[Opening MATERIAL TO PROCESS section]
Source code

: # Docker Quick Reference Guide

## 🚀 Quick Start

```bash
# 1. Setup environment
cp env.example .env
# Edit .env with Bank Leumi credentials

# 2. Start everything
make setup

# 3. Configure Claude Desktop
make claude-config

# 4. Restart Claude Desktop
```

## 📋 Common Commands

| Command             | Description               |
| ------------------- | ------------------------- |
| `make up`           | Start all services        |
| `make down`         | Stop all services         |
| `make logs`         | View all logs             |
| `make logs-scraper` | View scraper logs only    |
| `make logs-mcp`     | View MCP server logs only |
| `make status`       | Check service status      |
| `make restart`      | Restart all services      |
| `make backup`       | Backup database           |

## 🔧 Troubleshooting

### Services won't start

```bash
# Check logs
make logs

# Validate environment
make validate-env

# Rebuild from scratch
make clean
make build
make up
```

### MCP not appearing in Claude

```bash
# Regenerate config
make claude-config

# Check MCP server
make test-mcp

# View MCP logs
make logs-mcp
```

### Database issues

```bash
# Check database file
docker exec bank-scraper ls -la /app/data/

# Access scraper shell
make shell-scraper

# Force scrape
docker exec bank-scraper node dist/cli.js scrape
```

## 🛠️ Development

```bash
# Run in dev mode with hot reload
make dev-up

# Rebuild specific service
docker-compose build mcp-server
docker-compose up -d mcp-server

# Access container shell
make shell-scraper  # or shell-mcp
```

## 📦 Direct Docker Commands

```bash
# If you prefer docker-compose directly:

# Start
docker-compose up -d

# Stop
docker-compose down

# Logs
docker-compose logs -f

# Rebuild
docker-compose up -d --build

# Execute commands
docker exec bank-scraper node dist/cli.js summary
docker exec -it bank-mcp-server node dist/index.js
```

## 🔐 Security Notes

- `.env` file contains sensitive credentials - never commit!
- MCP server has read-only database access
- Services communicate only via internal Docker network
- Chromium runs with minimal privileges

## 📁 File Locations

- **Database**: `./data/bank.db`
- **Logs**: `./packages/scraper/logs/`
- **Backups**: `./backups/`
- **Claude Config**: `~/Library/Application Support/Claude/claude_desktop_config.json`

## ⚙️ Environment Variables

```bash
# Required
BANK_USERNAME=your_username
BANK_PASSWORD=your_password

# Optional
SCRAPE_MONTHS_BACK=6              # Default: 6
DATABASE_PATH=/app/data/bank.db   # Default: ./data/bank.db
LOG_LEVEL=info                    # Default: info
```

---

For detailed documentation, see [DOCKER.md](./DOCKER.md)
[Closing MATERIAL TO PROCESS section]
- _WHAT YOU HAVE TO DO_
Make a precise copy of the records in their entirety.

- _ANSWER SPACE_
Source code

: # Docker Quick Reference Guide

## 🚀 Quick Start

```bash
# 1. Setup environment
cp env.example .env
# Edit .env with Bank Leumi credentials

# 2. Start everything
make setup

# 3. Configure Claude Desktop
make claude-config

# 4. Restart Claude Desktop
```

## 📋 Common Commands

| Command             | Description               |
| ------------------- | ------------------------- |
| `make up`           | Start all services        |
| `make down`         | Stop all services         |
| `make logs`         | View all logs             |
| `make logs-scraper` | View scraper logs only    |
| `make logs-mcp`     | View MCP server logs only |
| `make status`       | Check service status      |
| `make restart`      | Restart all services      |
| `make backup`       | Backup database           |

## 🔧 Troubleshooting

### Services won't start

```bash
# Check logs
make logs

# Validate environment
make validate-env

# Rebuild from scratch
make clean
make build
make up
```

### MCP not appearing in Claude

```bash
# Regenerate config
make claude-config

# Check MCP server
make test-mcp

# View MCP logs
make logs-mcp
```

### Database issues

```bash
# Check database file
docker exec bank-scraper ls -la /app/data/

# Access scraper shell
make shell-scraper

# Force scrape
docker exec bank-scraper node dist/cli.js scrape
```

## 🛠️ Development

```bash
# Run in dev mode with hot reload
make dev-up

# Rebuild specific service
docker-compose build mcp-server
docker-compose up -d mcp-server

# Access container shell
make shell-scraper  # or shell-mcp
```

## 📦 Direct Docker Commands

```bash
# If you prefer docker-compose directly:

# Start
docker-compose up -d

# Stop
docker-compose down

# Logs
docker-compose logs -f

# Rebuild
docker-compose up -d --build

# Execute commands
docker exec bank-scraper node dist/cli.js summary
docker exec -it bank-mcp-server node dist/index.js
```

## 🔐 Security Notes

- `.env` file contains sensitive credentials - never commit!
- MCP server has read-only database access
- Services communicate only via internal Docker network
- Chromium runs with minimal privileges

## 📁 File Locations

- **Database**: `./data/bank.db`
- **Logs**: `./packages/scraper/logs/`
- **Backups**: `./backups/`
- **Claude Config**: `~/Library/Application Support/Claude/claude_desktop_config.json`

## ⚙️ Environment Variables

```bash
# Required
BANK_USERNAME=your_username
BANK_PASSWORD=your_password

# Optional
SCRAPE_MONTHS_BACK=6              # Default: 6
DATABASE_PATH=/app/data/bank.db   # Default: ./data/bank.db
LOG_LEVEL=info                    # Default: info
```

---

For detailed documentation, see [DOCKER.md](./DOCKER.md)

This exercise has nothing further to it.